Bloggeschichte: Naschkatze

Naschkatze – Episode 23

 

Isa

Mittwoch, 27. August 2014

Sein durchtrainierter Körper war der Inbegriff von heiß. Ich fühlte mich noch nie so scharf, wie in diesem Moment, während er sich über mir abstützte und sich Stück für Stück langsam in mich schob. Die Muskeln seiner Oberarme spannten sich unter seinem Gewicht an, und sein Blick wanderte lustvoll über mein Gesicht.
Wir keuchten beide laut, weil die Intensität des Gefühls einfach viel zu heftig war. Mit meinen Fingernägeln kratzte ich über die Haut seiner Schultern und fühlte, wie sich eine Gänsehaut darüber zog.

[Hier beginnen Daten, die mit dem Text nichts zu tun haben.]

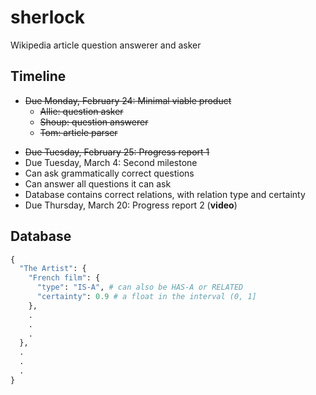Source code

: sherlock
========

Wikipedia article question answerer and asker

## Timeline
- ~~Due Monday, February 24: Minimal viable product~~
  * ~~Allie: question asker~~
  * ~~Shoup: question answerer~~
  * ~~Tom: article parser~~
* ~~Due Tuesday, February 25: Progress report 1~~
* Due Tuesday, March 4: Second milestone
 * Can ask grammatically correct questions
 * Can answer all questions it can ask
 * Database contains correct relations, with relation type and certainty
* Due Thursday, March 20: Progress report 2 (**video**)

## Database
```python
{
  "The Artist": {
    "French film": {
      "type": "IS-A", # can also be HAS-A or RELATED
      "certainty": 0.9 # a float in the interval (0, 1]
    },
    .
    .
    .
  },
  .
  .
  .
}
```

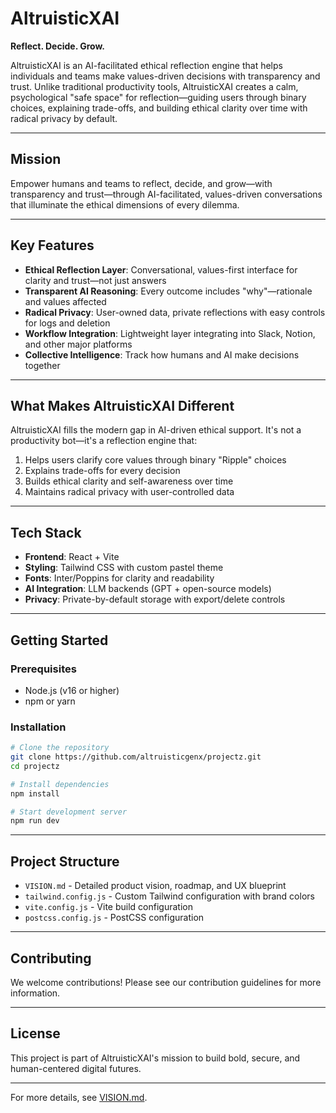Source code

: # AltruisticXAI

**Reflect. Decide. Grow.**

AltruisticXAI is an AI-facilitated ethical reflection engine that helps individuals and teams make values-driven decisions with transparency and trust. Unlike traditional productivity tools, AltruisticXAI creates a calm, psychological "safe space" for reflection—guiding users through binary choices, explaining trade-offs, and building ethical clarity over time with radical privacy by default.

---

## Mission

Empower humans and teams to reflect, decide, and grow—with transparency and trust—through AI-facilitated, values-driven conversations that illuminate the ethical dimensions of every dilemma.

---

## Key Features

- **Ethical Reflection Layer**: Conversational, values-first interface for clarity and trust—not just answers
- **Transparent AI Reasoning**: Every outcome includes "why"—rationale and values affected
- **Radical Privacy**: User-owned data, private reflections with easy controls for logs and deletion
- **Workflow Integration**: Lightweight layer integrating into Slack, Notion, and other major platforms
- **Collective Intelligence**: Track how humans and AI make decisions together

---

## What Makes AltruisticXAI Different

AltruisticXAI fills the modern gap in AI-driven ethical support. It's not a productivity bot—it's a reflection engine that:

1. Helps users clarify core values through binary "Ripple" choices
2. Explains trade-offs for every decision
3. Builds ethical clarity and self-awareness over time
4. Maintains radical privacy with user-controlled data

---

## Tech Stack

- **Frontend**: React + Vite
- **Styling**: Tailwind CSS with custom pastel theme
- **Fonts**: Inter/Poppins for clarity and readability
- **AI Integration**: LLM backends (GPT + open-source models)
- **Privacy**: Private-by-default storage with export/delete controls

---

## Getting Started

### Prerequisites

- Node.js (v16 or higher)
- npm or yarn

### Installation

```bash
# Clone the repository
git clone https://github.com/altruisticgenx/projectz.git
cd projectz

# Install dependencies
npm install

# Start development server
npm run dev
```

---

## Project Structure

- `VISION.md` - Detailed product vision, roadmap, and UX blueprint
- `tailwind.config.js` - Custom Tailwind configuration with brand colors
- `vite.config.js` - Vite build configuration
- `postcss.config.js` - PostCSS configuration

---

## Contributing

We welcome contributions! Please see our contribution guidelines for more information.

---

## License

This project is part of AltruisticXAI's mission to build bold, secure, and human-centered digital futures.

---

For more details, see [VISION.md](VISION.md).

Sein Mund senkte sich auf meinen herab und zärtlich knabberte er an meiner Lippe, bis er sich komplett in mir versenkte und ich laut aufstöhnte.
Seine Bewegungen wurden schneller, ich kippte das Becken, um noch mehr von ihm aufzunehmen. Unsere Zungen umkreisten sich und sein warmer Atem strich mir über das Gesicht.
Der Höhepunkt baute sich bereits in mir auf, und kribbelte heftig durch meinen gesamten Unterleib. Mit einem Ruck drehte sich Max auf den Rücken und zog mich mit sich. Nun saß ich rittlings auf ihm und er führte seine Hände an meine Hüften, dirigierte mich auf seiner Härte. Meine Klit strich über seine Haut, heiß-kalte Schauer ergriffen mich. Ich stützte mich mit meinen Händen auf seiner Brust ab und wiegte mich in einem regelmäßigen, immer schneller werdenden Takt vor und zurück. Max stöhnte ebenfalls immer lauter und seine Härte pochte heiß in mir. »Sieh mich an«, seine raue Stimme schob mich direkt über die Klippe. Der Orgasmus überrollte mich wie eine riesige Flutwelle und spülte meinen Verstand mit sich fort. Laut stöhnte ich seinen Namen und spürte, wie er seine Finger an meinen Hüften verkrampfte und mir ebenfalls folgte, während wir uns weiterhin tief in die Augen sahen.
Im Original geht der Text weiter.